I'm brainstorming some different ways of making deterministic encryption more secure. I want to use deterministic encryption to preserve searchability over the keywords in a document set. However, I know that frequency analysis is always a concern when preserving searchability in this way.

The strategy I came up with basically still does deterministic encryption (with SIV mode), except instead of just one IV I use ten different ones.* When I encrypt a keyword I choose a random number modulo ten and use that to index into the array of IVs. I then append the index to the ciphertext so it can be decrypted.

To search, you just encrypt the keyword with all ten possible IVs and make a big OR query with all ten ciphertexts.

I don't know a lot about frequency analysis, so I'm not sure how much (if any) additional security this provides compared to regular deterministic encryption. Anyone have any ideas?

My intuition is that for small document sets with relatively few keywords this does provide nontrivial protection against frequency analysis. But I also think the security might not scale to very large data sets.

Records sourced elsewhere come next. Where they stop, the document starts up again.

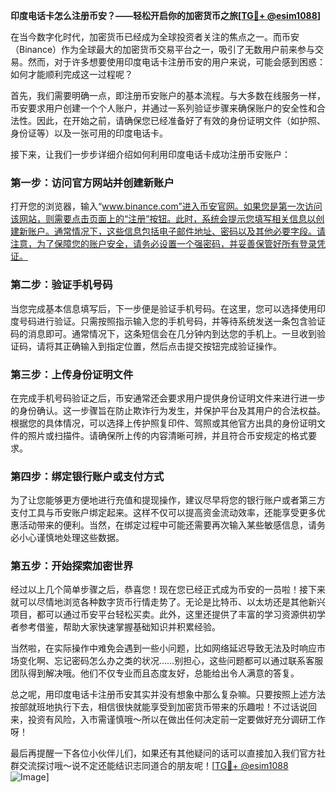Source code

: **印度电话卡怎么注册币安？——轻松开启你的加密货币之旅[[TG💪+ @esim1088](https://t.me/s/esim1088)]**

在当今数字化时代，加密货币已经成为全球投资者关注的焦点之一。而币安（Binance）作为全球最大的加密货币交易平台之一，吸引了无数用户前来参与交易。然而，对于许多想要使用印度电话卡注册币安的用户来说，可能会感到困惑：如何才能顺利完成这一过程呢？

首先，我们需要明确一点，即注册币安账户的基本流程。与大多数在线服务一样，币安要求用户创建一个个人账户，并通过一系列验证步骤来确保账户的安全性和合法性。因此，在开始之前，请确保您已经准备好了有效的身份证明文件（如护照、身份证等）以及一张可用的印度电话卡。

接下来，让我们一步步详细介绍如何利用印度电话卡成功注册币安账户：

### 第一步：访问官方网站并创建新账户

打开您的浏览器，输入“www.binance.com”进入币安官网。如果您是第一次访问该网站，则需要点击页面上的“注册”按钮。此时，系统会提示您填写相关信息以创建新账户。通常情况下，这些信息包括电子邮件地址、密码以及其他必要字段。请注意，为了保障您的账户安全，请务必设置一个强密码，并妥善保管好所有登录凭证。

### 第二步：验证手机号码

当您完成基本信息填写后，下一步便是验证手机号码。在这里，您可以选择使用印度号码进行验证。只需按照指示输入您的手机号码，并等待系统发送一条包含验证码的消息即可。通常情况下，这条短信会在几分钟内到达您的手机上。一旦收到验证码，请将其正确输入到指定位置，然后点击提交按钮完成验证操作。

### 第三步：上传身份证明文件

在完成手机号码验证之后，币安通常还会要求用户提供身份证明文件来进行进一步的身份确认。这一步骤旨在防止欺诈行为发生，并保护平台及其用户的合法权益。根据您的具体情况，可以选择上传护照复印件、驾照或其他官方出具的身份证明文件的照片或扫描件。请确保所上传的内容清晰可辨，并且符合币安规定的格式要求。

### 第四步：绑定银行账户或支付方式

为了让您能够更方便地进行充值和提现操作，建议尽早将您的银行账户或者第三方支付工具与币安账户绑定起来。这样不仅可以提高资金流动效率，还能享受更多优惠活动带来的便利。当然，在绑定过程中可能还需要再次输入某些敏感信息，请务必小心谨慎地处理这些数据。

### 第五步：开始探索加密世界

经过以上几个简单步骤之后，恭喜您！现在您已经正式成为币安的一员啦！接下来就可以尽情地浏览各种数字货币行情走势了。无论是比特币、以太坊还是其他新兴项目，都可以通过币安平台轻松买卖。此外，这里还提供了丰富的学习资源供初学者参考借鉴，帮助大家快速掌握基础知识并积累经验。

当然啦，在实际操作中难免会遇到一些小问题，比如网络延迟导致无法及时响应市场变化啊、忘记密码怎么办之类的状况……别担心，这些问题都可以通过联系客服团队得到解决哦。他们不仅专业而且态度友好，总能给出令人满意的答复。

总之呢，用印度电话卡注册币安其实并没有想象中那么复杂嘛。只要按照上述方法按部就班地执行下去，相信很快就能享受到加密货币带来的乐趣啦！不过话说回来，投资有风险，入市需谨慎哦～所以在做出任何决定前一定要做好充分调研工作呀！

最后再提醒一下各位小伙伴儿们，如果还有其他疑问的话可以直接加入我们官方社群交流探讨哦～说不定还能结识志同道合的朋友呢！[[TG💪+ @esim1088](https://t.me/s/esim1088) ![Image](https://i.postimg.cc/4NQfJmqS/Snipaste-2025-05-13-00-14-12.png)]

*In practice the 'IV' here will be additional input to the first step of SIV.

pg1989
  • 4,736
  • 25
  • 43

1 Answers1

1

Such a scheme would have two effects against an attacker trying to analyze the frequency of words and word combinations:

  1. They would need more samples to differentiate between two tokens at the same level of confidence.
  2. For two different tokens with similar frequency they would no longer know that the words differ.

The first means you are making the problem like that of breaking a smaller data set. Larger collections of ciphertext are still breakable. You could correct for this by making the number of different IVs depend on the total plaintext size to be encrypted, but then you make searches even slower.

The second may even be more of a problem for an attacker. The less likely options can occur at almost the same frequency – e.g. in letters there is a significant difference between the frequency of 'e' and 't', but 'j' and 'x' are almost equally uncommon. That means even if you can deduce one token from context, you've only solved e.g. one twentieth part of the problem.

Are these insurmountable problems? No. The fix may patch some leaks, but the encryption remains much less secure than non-deterministic, semantically secure encryption.


Trying to extend your tweak, it might be better to use a non-uniform distribution for the different IVs. For example, illustrating only two IVs with letters, if the probability was $\frac{1}{3}$ for one and $\frac{2}{3}$ for the other, the frequency of 'e' with the first IV would become about equal to that of 'n' with the other.

Again, I emphasize that you should only encrypt information like this if you are OK with an attacker learning nontrivial facts about the plaintext.

otus
  • 32,462
  • 5
  • 75
  • 167